Only the count should appear in your answer: how many lines of the data below contain the word "Traffic"?

--- DATA SHOWN Enclosed Below ---

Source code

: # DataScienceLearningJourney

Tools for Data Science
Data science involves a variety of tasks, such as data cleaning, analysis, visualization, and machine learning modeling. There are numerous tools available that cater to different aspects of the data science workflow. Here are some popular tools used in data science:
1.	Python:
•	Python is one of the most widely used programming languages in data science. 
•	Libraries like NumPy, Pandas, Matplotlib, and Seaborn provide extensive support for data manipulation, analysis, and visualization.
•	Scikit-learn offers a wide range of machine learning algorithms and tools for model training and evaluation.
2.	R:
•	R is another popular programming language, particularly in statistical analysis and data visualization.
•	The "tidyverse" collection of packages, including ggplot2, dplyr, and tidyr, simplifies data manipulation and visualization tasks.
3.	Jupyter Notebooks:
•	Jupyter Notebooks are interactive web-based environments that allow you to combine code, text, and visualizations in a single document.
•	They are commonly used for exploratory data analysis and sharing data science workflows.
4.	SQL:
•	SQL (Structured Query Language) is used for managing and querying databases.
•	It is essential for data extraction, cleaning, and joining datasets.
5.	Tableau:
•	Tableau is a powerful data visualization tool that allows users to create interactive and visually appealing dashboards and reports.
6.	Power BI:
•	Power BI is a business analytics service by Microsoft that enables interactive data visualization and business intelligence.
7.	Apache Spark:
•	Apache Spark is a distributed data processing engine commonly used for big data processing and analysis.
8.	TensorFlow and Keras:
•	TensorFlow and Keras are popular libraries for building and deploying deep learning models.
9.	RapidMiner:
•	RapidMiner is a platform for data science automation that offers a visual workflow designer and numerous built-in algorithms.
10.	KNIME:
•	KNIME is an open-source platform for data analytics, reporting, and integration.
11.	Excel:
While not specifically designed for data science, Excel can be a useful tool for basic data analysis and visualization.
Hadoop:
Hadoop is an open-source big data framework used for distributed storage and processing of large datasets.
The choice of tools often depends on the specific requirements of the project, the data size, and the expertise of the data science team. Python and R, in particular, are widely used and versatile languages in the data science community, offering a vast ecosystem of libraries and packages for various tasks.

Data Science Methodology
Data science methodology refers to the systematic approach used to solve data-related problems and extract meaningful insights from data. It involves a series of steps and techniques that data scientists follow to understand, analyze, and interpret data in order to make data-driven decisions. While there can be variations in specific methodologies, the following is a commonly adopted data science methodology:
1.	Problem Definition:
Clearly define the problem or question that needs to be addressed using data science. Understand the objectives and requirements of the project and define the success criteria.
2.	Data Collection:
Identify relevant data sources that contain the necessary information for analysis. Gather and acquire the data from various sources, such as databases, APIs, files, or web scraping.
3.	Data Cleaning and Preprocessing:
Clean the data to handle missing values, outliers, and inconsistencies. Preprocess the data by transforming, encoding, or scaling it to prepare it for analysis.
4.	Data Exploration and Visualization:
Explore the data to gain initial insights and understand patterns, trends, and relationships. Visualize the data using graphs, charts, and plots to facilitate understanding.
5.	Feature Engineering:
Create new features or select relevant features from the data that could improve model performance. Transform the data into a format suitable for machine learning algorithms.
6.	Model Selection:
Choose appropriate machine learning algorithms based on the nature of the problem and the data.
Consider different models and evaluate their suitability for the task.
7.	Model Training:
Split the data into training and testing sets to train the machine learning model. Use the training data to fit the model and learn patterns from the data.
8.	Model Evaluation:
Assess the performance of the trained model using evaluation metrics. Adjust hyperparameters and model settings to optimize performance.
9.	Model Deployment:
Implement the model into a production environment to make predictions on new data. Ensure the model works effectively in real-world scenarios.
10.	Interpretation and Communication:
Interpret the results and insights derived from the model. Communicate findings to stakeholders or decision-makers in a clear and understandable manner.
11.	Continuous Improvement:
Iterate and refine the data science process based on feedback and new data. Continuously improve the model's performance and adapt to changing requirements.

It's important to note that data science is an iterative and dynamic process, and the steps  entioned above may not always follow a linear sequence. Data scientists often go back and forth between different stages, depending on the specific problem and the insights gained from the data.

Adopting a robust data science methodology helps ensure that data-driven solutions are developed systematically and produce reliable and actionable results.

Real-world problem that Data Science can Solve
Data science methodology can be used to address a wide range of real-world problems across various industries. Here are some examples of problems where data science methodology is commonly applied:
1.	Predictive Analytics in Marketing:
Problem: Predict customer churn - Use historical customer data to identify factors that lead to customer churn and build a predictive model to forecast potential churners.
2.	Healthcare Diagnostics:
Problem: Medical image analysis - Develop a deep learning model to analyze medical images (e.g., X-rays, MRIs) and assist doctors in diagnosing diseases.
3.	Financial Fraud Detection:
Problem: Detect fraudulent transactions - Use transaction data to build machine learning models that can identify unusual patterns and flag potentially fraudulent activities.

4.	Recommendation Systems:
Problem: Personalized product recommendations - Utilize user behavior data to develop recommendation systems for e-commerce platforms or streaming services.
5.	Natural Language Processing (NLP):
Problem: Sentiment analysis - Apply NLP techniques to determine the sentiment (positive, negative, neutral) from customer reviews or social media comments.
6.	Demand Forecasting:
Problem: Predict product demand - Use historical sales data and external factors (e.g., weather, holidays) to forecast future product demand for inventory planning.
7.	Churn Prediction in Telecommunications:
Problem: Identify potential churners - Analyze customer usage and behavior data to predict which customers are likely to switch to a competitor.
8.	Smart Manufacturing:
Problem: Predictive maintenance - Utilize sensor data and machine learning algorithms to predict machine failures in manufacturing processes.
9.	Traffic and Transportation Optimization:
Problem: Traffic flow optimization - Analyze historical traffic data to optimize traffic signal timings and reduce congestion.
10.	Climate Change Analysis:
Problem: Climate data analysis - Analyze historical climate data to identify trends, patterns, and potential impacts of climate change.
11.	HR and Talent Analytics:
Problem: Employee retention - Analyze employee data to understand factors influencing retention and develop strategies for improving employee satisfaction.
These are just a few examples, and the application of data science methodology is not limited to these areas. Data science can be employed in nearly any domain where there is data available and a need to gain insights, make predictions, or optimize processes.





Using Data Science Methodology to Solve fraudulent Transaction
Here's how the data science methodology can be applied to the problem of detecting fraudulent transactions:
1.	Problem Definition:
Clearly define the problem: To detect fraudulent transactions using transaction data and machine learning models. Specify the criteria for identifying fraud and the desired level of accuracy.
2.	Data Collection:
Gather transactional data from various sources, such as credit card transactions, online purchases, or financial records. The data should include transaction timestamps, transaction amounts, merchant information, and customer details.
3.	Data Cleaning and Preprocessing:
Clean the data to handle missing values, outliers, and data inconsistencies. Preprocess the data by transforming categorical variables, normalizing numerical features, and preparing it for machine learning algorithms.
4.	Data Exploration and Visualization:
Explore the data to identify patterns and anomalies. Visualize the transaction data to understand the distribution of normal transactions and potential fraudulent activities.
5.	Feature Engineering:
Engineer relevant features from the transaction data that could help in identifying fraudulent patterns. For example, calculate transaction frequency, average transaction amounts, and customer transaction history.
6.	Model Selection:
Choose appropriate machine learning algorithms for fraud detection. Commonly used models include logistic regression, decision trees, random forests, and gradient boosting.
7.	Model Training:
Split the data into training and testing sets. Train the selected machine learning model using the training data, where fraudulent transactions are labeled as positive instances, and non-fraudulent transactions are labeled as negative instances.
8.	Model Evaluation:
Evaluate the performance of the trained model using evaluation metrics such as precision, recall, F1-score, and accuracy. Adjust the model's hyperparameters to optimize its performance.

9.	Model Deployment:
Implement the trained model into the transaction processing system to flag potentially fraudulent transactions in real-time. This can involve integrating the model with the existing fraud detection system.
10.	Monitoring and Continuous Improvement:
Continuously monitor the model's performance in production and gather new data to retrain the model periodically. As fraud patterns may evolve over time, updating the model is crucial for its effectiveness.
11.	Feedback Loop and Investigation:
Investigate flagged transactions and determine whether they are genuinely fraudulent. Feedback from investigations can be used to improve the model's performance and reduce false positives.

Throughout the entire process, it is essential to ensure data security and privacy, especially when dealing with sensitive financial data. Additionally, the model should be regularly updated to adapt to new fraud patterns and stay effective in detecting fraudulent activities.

--- End of Enclosed DATA SHOWN ---

**EXERCISE RESULT:**
2